Return, in their exact form, the lines that lie between the start of the data below and the line containing "The main differences", with both ends included.
════════
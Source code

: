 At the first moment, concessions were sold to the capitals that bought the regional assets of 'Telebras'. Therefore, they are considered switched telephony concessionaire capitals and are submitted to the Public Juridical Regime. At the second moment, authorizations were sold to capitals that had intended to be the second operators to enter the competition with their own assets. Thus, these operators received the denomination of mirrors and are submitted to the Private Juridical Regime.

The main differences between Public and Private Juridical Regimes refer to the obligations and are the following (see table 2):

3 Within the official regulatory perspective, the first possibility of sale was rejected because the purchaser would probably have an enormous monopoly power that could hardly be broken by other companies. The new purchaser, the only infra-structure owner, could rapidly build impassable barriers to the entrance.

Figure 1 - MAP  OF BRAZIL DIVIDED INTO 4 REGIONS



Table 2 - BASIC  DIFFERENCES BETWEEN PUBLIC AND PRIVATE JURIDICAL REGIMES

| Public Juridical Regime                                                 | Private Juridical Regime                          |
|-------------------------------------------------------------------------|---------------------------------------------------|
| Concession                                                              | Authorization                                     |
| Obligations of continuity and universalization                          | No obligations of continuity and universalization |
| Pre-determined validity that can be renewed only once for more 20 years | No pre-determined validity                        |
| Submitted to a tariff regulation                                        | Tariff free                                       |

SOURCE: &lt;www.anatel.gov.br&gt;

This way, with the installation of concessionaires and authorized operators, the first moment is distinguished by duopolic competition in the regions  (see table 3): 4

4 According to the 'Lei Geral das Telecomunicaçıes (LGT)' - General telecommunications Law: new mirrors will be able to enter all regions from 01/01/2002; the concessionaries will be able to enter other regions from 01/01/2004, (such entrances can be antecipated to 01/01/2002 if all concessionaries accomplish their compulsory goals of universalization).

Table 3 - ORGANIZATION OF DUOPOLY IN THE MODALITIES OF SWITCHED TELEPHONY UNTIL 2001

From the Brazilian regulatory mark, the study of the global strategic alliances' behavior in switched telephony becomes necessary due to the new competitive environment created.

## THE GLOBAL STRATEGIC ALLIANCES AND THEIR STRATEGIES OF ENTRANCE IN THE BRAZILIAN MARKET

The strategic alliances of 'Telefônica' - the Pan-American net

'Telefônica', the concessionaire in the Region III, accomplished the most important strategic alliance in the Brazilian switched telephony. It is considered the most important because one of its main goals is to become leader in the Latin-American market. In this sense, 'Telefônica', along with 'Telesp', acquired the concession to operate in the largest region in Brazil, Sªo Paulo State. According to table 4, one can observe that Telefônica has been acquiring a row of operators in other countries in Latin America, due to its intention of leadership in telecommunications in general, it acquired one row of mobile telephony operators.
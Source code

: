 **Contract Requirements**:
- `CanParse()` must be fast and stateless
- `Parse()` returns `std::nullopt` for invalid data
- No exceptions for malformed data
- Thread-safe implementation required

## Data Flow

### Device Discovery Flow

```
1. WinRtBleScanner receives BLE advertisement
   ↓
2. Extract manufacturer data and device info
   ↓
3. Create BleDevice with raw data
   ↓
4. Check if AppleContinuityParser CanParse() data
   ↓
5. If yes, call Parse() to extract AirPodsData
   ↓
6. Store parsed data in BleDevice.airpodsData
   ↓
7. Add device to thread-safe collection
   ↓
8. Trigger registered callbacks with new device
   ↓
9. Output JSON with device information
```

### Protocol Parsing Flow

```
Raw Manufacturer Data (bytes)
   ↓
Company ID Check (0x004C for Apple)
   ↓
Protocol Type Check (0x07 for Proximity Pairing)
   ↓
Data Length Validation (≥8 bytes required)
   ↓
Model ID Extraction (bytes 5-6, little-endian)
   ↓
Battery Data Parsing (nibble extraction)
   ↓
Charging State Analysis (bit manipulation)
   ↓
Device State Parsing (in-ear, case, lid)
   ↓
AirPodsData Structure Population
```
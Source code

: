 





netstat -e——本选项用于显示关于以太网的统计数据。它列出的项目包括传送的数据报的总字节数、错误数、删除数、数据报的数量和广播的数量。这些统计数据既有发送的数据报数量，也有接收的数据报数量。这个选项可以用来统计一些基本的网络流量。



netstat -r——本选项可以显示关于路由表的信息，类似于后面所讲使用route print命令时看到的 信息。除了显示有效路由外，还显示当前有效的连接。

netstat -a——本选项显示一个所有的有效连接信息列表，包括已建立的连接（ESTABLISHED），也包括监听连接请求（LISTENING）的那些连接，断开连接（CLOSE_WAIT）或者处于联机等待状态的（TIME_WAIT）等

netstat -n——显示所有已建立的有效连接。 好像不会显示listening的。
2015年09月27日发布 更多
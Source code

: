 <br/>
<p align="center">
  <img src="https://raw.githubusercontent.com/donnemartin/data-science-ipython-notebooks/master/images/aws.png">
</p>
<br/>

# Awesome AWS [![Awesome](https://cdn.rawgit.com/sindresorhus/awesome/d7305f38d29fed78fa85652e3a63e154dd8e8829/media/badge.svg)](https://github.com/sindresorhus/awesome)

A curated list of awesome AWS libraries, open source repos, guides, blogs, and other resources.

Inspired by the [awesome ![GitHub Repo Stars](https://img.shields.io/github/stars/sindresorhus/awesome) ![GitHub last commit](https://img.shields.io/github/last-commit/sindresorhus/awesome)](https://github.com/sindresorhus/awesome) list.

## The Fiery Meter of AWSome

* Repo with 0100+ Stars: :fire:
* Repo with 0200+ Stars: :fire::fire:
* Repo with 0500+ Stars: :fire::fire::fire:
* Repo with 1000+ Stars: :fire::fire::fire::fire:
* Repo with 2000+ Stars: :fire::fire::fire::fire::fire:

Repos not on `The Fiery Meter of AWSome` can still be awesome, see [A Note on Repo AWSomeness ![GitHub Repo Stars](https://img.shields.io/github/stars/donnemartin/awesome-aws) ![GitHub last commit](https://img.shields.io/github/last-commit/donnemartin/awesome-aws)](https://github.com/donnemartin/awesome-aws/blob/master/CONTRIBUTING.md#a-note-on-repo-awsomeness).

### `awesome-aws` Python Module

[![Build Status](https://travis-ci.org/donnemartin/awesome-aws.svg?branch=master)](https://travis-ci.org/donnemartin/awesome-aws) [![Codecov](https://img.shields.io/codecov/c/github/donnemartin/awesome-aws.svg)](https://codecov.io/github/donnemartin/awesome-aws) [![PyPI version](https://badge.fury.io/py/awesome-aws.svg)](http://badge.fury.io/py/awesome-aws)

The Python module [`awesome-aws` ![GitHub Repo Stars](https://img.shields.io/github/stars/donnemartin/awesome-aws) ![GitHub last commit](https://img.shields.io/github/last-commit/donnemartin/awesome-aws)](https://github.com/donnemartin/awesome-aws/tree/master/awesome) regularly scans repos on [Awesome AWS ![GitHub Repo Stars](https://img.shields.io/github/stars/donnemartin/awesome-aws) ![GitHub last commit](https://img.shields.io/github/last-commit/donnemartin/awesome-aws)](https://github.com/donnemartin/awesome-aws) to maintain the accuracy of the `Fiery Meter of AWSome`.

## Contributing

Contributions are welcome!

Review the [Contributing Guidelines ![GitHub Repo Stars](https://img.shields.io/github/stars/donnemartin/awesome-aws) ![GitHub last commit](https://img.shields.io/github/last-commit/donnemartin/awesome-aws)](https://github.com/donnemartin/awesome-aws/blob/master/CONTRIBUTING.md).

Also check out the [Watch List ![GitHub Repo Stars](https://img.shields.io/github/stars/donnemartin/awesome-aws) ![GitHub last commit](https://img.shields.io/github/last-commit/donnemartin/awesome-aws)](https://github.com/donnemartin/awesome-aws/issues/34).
════════
### RESPONSE AREA:
Source code

: At the first moment, concessions were sold to the capitals that bought the regional assets of 'Telebras'. Therefore, they are considered switched telephony concessionaire capitals and are submitted to the Public Juridical Regime. At the second moment, authorizations were sold to capitals that had intended to be the second operators to enter the competition with their own assets. Thus, these operators received the denomination of mirrors and are submitted to the Private Juridical Regime.

The main differences between Public and Private Juridical Regimes refer to the obligations and are the following (see table 2):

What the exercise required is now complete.